#### STORED DATA

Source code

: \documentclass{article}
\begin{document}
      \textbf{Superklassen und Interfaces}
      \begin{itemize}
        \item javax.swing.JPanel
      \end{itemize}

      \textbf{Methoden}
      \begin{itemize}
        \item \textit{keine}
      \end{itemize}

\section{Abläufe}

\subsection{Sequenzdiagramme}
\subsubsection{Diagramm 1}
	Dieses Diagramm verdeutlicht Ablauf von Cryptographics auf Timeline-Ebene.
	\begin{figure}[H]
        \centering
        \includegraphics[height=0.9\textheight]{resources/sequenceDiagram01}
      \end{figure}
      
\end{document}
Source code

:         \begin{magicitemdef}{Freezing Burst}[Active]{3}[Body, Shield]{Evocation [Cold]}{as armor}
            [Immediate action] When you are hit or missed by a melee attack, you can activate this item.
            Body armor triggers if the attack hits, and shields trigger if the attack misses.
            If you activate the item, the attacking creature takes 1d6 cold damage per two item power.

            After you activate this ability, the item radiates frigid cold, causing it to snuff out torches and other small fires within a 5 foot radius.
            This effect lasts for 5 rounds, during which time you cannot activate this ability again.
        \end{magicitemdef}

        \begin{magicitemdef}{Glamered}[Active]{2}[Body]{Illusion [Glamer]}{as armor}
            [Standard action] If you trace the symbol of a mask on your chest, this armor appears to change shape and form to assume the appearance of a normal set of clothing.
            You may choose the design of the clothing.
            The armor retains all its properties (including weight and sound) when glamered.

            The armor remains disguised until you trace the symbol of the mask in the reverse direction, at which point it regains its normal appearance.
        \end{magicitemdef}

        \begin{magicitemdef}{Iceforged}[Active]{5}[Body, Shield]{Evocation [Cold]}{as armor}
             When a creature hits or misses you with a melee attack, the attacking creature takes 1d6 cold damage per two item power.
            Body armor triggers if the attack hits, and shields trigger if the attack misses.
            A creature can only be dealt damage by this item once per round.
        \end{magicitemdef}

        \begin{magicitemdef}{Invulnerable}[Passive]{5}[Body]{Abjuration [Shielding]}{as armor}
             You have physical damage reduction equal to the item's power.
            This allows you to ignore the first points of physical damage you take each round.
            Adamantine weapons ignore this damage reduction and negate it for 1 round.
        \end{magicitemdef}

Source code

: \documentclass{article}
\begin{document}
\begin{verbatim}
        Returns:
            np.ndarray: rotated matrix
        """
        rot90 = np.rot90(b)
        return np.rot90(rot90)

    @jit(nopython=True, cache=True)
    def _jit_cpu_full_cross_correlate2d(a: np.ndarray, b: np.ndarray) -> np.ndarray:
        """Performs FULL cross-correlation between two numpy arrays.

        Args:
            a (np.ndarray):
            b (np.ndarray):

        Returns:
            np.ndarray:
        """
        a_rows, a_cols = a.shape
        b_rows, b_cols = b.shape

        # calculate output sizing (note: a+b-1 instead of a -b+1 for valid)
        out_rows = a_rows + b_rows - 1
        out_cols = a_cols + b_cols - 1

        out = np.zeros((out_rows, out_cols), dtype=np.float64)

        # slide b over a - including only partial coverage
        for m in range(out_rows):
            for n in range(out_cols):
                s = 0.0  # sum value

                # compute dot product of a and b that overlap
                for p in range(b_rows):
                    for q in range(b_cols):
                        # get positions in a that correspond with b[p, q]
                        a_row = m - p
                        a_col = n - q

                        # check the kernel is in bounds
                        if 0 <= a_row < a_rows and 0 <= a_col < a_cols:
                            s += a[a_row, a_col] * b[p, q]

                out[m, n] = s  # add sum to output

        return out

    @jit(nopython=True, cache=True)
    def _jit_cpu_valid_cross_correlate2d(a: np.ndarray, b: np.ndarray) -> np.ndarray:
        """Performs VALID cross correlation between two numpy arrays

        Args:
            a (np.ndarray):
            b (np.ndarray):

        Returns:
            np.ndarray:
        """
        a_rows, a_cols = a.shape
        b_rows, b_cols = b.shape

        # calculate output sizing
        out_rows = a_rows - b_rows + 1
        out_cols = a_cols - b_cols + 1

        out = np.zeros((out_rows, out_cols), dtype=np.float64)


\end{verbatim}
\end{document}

########

=== WORK TO COMPLETE ===
Working through the records above, copy each one exactly.

=== RESPONSE BELOW ===
Source code

: \documentclass{article}
\begin{document}
      \textbf{Superklassen und Interfaces}
      \begin{itemize}
        \item javax.swing.JPanel
      \end{itemize}

      \textbf{Methoden}
      \begin{itemize}
        \item \textit{keine}
      \end{itemize}

\section{Abläufe}

\subsection{Sequenzdiagramme}
\subsubsection{Diagramm 1}
	Dieses Diagramm verdeutlicht Ablauf von Cryptographics auf Timeline-Ebene.
	\begin{figure}[H]
        \centering
        \includegraphics[height=0.9\textheight]{resources/sequenceDiagram01}
      \end{figure}
      
\end{document}
Source code

:         \begin{magicitemdef}{Freezing Burst}[Active]{3}[Body, Shield]{Evocation [Cold]}{as armor}
            [Immediate action] When you are hit or missed by a melee attack, you can activate this item.
            Body armor triggers if the attack hits, and shields trigger if the attack misses.
            If you activate the item, the attacking creature takes 1d6 cold damage per two item power.

            After you activate this ability, the item radiates frigid cold, causing it to snuff out torches and other small fires within a 5 foot radius.
            This effect lasts for 5 rounds, during which time you cannot activate this ability again.
        \end{magicitemdef}

        \begin{magicitemdef}{Glamered}[Active]{2}[Body]{Illusion [Glamer]}{as armor}
            [Standard action] If you trace the symbol of a mask on your chest, this armor appears to change shape and form to assume the appearance of a normal set of clothing.
            You may choose the design of the clothing.
            The armor retains all its properties (including weight and sound) when glamered.

            The armor remains disguised until you trace the symbol of the mask in the reverse direction, at which point it regains its normal appearance.
        \end{magicitemdef}

        \begin{magicitemdef}{Iceforged}[Active]{5}[Body, Shield]{Evocation [Cold]}{as armor}
             When a creature hits or misses you with a melee attack, the attacking creature takes 1d6 cold damage per two item power.
            Body armor triggers if the attack hits, and shields trigger if the attack misses.
            A creature can only be dealt damage by this item once per round.
        \end{magicitemdef}

        \begin{magicitemdef}{Invulnerable}[Passive]{5}[Body]{Abjuration [Shielding]}{as armor}
             You have physical damage reduction equal to the item's power.
            This allows you to ignore the first points of physical damage you take each round.
            Adamantine weapons ignore this damage reduction and negate it for 1 round.
        \end{magicitemdef}

Source code

: \documentclass{article}
\begin{document}
\begin{verbatim}
        Returns:
            np.ndarray: rotated matrix
        """
        rot90 = np.rot90(b)
        return np.rot90(rot90)

    @jit(nopython=True, cache=True)
    def _jit_cpu_full_cross_correlate2d(a: np.ndarray, b: np.ndarray) -> np.ndarray:
        """Performs FULL cross-correlation between two numpy arrays.

        Args:
            a (np.ndarray):
            b (np.ndarray):

        Returns:
            np.ndarray:
        """
        a_rows, a_cols = a.shape
        b_rows, b_cols = b.shape

        # calculate output sizing (note: a+b-1 instead of a -b+1 for valid)
        out_rows = a_rows + b_rows - 1
        out_cols = a_cols + b_cols - 1

        out = np.zeros((out_rows, out_cols), dtype=np.float64)

        # slide b over a - including only partial coverage
        for m in range(out_rows):
            for n in range(out_cols):
                s = 0.0  # sum value

                # compute dot product of a and b that overlap
                for p in range(b_rows):
                    for q in range(b_cols):
                        # get positions in a that correspond with b[p, q]
                        a_row = m - p
                        a_col = n - q

                        # check the kernel is in bounds
                        if 0 <= a_row < a_rows and 0 <= a_col < a_cols:
                            s += a[a_row, a_col] * b[p, q]

                out[m, n] = s  # add sum to output

        return out

    @jit(nopython=True, cache=True)
    def _jit_cpu_valid_cross_correlate2d(a: np.ndarray, b: np.ndarray) -> np.ndarray:
        """Performs VALID cross correlation between two numpy arrays

        Args:
            a (np.ndarray):
            b (np.ndarray):

        Returns:
            np.ndarray:
        """
        a_rows, a_cols = a.shape
        b_rows, b_cols = b.shape

        # calculate output sizing
        out_rows = a_rows - b_rows + 1
        out_cols = a_cols - b_cols + 1

        out = np.zeros((out_rows, out_cols), dtype=np.float64)


\end{verbatim}
\end{document}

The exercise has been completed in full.